Honest methodology matters when citing audits as evidence. What Securitum verified: configurations on randomly selected live servers, data flows, logging settings, and admin procedures, during announced windows with full access. What no audit can verify: every server every day, undisclosed parallel infrastructure (no evidence of any, but logically unfalsifiable), or future behavior under future management.

This is why cadence and consistency carry the weight: a provider that books an independent inspection annually, publishes the findings including nitpicks, and ships open-source clients is making the dishonest path expensive for itself. Trust built this way compounds; each clean year raises the cost of a hypothetical betrayal. Four years in, Proton’s compounding is the best in the business alongside NordVPN’s, which is what our 5/5 reflects: not certainty, but the strongest available pattern of verified behavior.

Where that leaves the trust assessment

Stack the evidence: four consecutive independent audits with server access, open-source clients, a favorable and tested legal jurisdiction, a public transparency report, and a 2021 incident that, read correctly, demonstrates the legal distinction protecting the VPN rather than undermining it. In our table that earns Proton VPN 5/5 on no-logs and a 4.3/5 overall, with its weaknesses living elsewhere (streaming consistency, covered in our full Proton VPN review).

Is any of this absolute proof? No; no-logging is ultimately unfalsifiable from outside, for Proton and everyone else. It’s a probability judgment, and Proton’s file is about as good as the industry produces. If your threat model needs more than probability, you need architecture like Mullvad’s anonymous accounts or Tor, not a better-audited login.

If you want to test it yourself, the free tier runs on the same audited infrastructure: try Proton VPN here.

For Swiss-curious readers, one nuance: Switzerland’s surveillance law (BUPF) obliges telecom operators to assist interception, and revisions periodically propose expanding covered services. Proton has stated publicly it would relocate infrastructure before accepting VPN logging mandates, and the current legal consensus keeps VPN providers outside the obligation. Watching Swiss legislative drift is fair diligence; panicking about it is premature.

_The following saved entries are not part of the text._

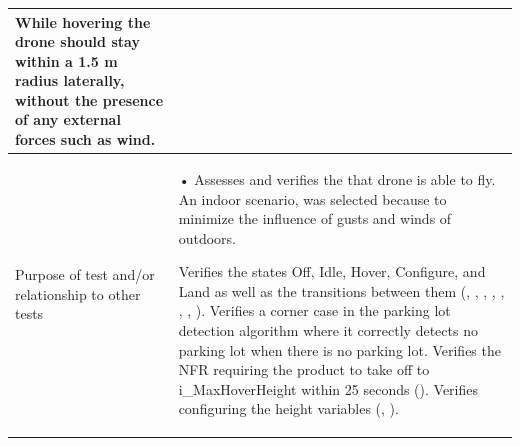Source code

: \documentclass[12pt, titlepage]{article}
\begin{document}
\begin{table}[!h]
\begin{center}
\begin{tabular}{ | m{1.5cm} | m{15cm} | }
While hovering the drone should stay within a 1.5 m radius laterally, without the presence of any external forces such as wind.
 \\ 
\hline
Purpose of test and/or relationship to other tests &  • Assesses and verifies the that drone is able to fly. An indoor scenario, was selected because to minimize the influence of gusts and winds of outdoors.

Verifies the states Off, Idle, Hover, Configure, and Land as well as the transitions between them (\nameref{STA_000}, \nameref{STA_001}, \nameref{STA_004}, \nameref{STA_005}, \nameref{STA_006}, \nameref{TRANS_002}, \nameref{TRANS_003}, \nameref{TRANS_009}). 
Verifies a corner case in the parking lot detection algorithm where it correctly detects no parking lot when there is no parking lot.
Verifies the NFR requiring the product to take off to i\_MaxHoverHeight within 25 seconds (\nameref{PERF_002}).
Verifies configuring the height variables (\nameref{GEN_003}, \nameref{GEN_004}).
\\ 
\hline
\end{tabular}
\end{center}
\end{table}
\end{document}
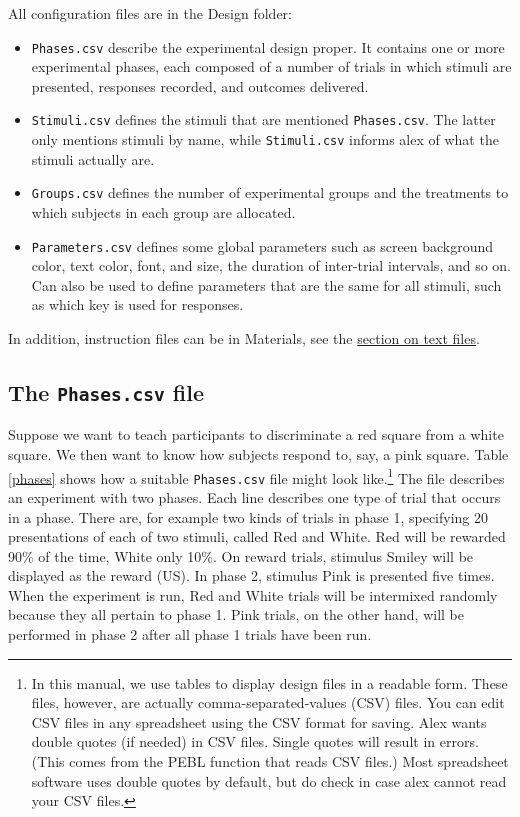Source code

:\documentclass[11pt,]{article}
\begin{document}

All configuration files are in the Design folder:

\begin{itemize}
\item
  \texttt{Phases.csv} describe the experimental design proper. It
  contains one or more experimental phases, each composed of a number of
  trials in which stimuli are presented, responses recorded, and
  outcomes delivered.
\item
  \texttt{Stimuli.csv} defines the stimuli that are mentioned
  \texttt{Phases.csv}. The latter only mentions stimuli by name, while
  \texttt{Stimuli.csv} informs alex of what the stimuli actually are.
\item
  \texttt{Groups.csv} defines the number of experimental groups and the
  treatments to which subjects in each group are allocated.
\item
  \texttt{Parameters.csv} defines some global parameters such as screen
  background color, text color, font, and size, the duration of
  inter-trial intervals, and so on. Can also be used to define
  parameters that are the same for all stimuli, such as which key is
  used for responses.
\end{itemize}

In addition, instruction files can be in Materials, see the
\hyperref[textfiles]{section on text files}.

\subsection{The \texttt{Phases.csv} file}\label{the-phases.csv-file}

Suppose we want to teach participants to discriminate a red square from
a white square. We then want to know how subjects respond to, say, a
pink square. Table \ref{phases} shows how a suitable \texttt{Phases.csv}
file might look like.\footnote{In this manual, we use tables to display
  design files in a readable form. These files, however, are actually
  comma-separated-values (CSV) files. You can edit CSV files in any
  spreadsheet using the CSV format for saving. Alex wants double quotes
  (if needed) in CSV files. Single quotes will result in errors. (This
  comes from the PEBL function that reads CSV files.) Most spreadsheet
  software uses double quotes by default, but do check in case alex
  cannot read your CSV files.} The file describes an experiment with two
phases. Each line describes one type of trial that occurs in a phase.
There are, for example two kinds of trials in phase 1, specifying 20
presentations of each of two stimuli, called Red and White. Red will be
rewarded 90\% of the time, White only 10\%. On reward trials, stimulus
Smiley will be displayed as the reward (US). In phase 2, stimulus Pink
is presented five times. When the experiment is run, Red and White
trials will be intermixed randomly because they all pertain to phase 1.
Pink trials, on the other hand, will be performed in phase 2 after all
phase 1 trials have been run.
\end{document}
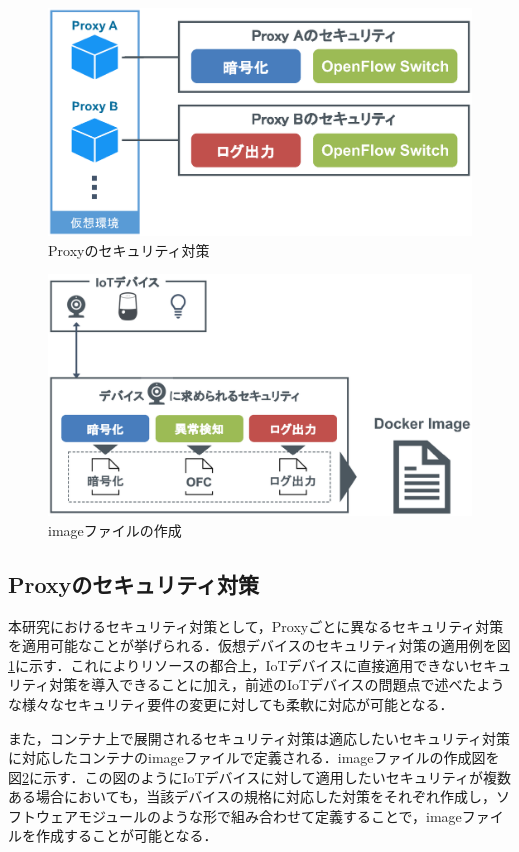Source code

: \documentclass[Japanese]{dicomopapers}
\begin{document}
\begin{figure}[!tb]
	\centering
	\includegraphics[width=\linewidth]{img/security.eps}
	\caption{Proxyのセキュリティ対策}
	\label{fig:security}
\end{figure}

\begin{figure}[!tb]
	\centering
	\includegraphics[width=\linewidth]{img/dockerimage.eps}
	\caption{imageファイルの作成}
	\label{fig:dockerimage}
\end{figure}

\subsection{Proxyのセキュリティ対策}
本研究におけるセキュリティ対策として，Proxyごとに異なるセキュリティ対策を適用可能なことが挙げられる．仮想デバイスのセキュリティ対策の適用例を図\ref{fig:security}に示す．これによりリソースの都合上，IoTデバイスに直接適用できないセキュリティ対策を導入できることに加え，前述のIoTデバイスの問題点で述べたような様々なセキュリティ要件の変更に対しても柔軟に対応が可能となる．\par
また，コンテナ上で展開されるセキュリティ対策は適応したいセキュリティ対策に対応したコンテナのimageファイルで定義される．imageファイルの作成図を図\ref{fig:dockerimage}に示す．この図のようにIoTデバイスに対して適用したいセキュリティが複数ある場合においても，当該デバイスの規格に対応した対策をそれぞれ作成し，ソフトウェアモジュールのような形で組み合わせて定義することで，imageファイルを作成することが可能となる．
\end{document}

How Proton compares to the other audited claims

Context sharpens the assessment. NordVPN matches Proton’s audit cadence (multiple PwC and Deloitte no-logs audits) from a Panama base, making the two the industry’s evidence leaders by different legal routes. Surfshark and ExpressVPN hold solid but less frequent audits. PIA holds the unique court-tested record from inside US jurisdiction. Mullvad pairs a Cure53 audit with the structural argument that it doesn’t know who you are in the first place.

Proton’s distinctive combination remains annual third-party verification plus a jurisdiction with explicit statutory protection for VPN no-logging, plus open-source clients. No one else holds all three at once. For users ranking providers purely on logging trust, that combination is the current ceiling, with NordVPN and Mullvad adjacent for different reasons, a comparison our table’s trust columns make explicit.

Want to compare all VPNs side by side? Check our full VPN comparison table with scores across 18 criteria.

Reader question worth answering directly: does the free tier log differently? No. Free and paid run the same audited infrastructure and the same policy; the free plan’s limits are bandwidth priority and features, never privacy. That equality is rare and deliberate.

Our verdict

Yes, Proton VPN's no-logs claim deserves belief: four straight annual audits, open-source apps, and Swiss law that can't compel VPN logging form the strongest combined case in our comparison alongside NordVPN's. The 2021 ProtonMail incident, cited endlessly against it, actually maps the legal boundary that protects the VPN side of the business. Trust it for privacy; just buy it for privacy, not for Netflix.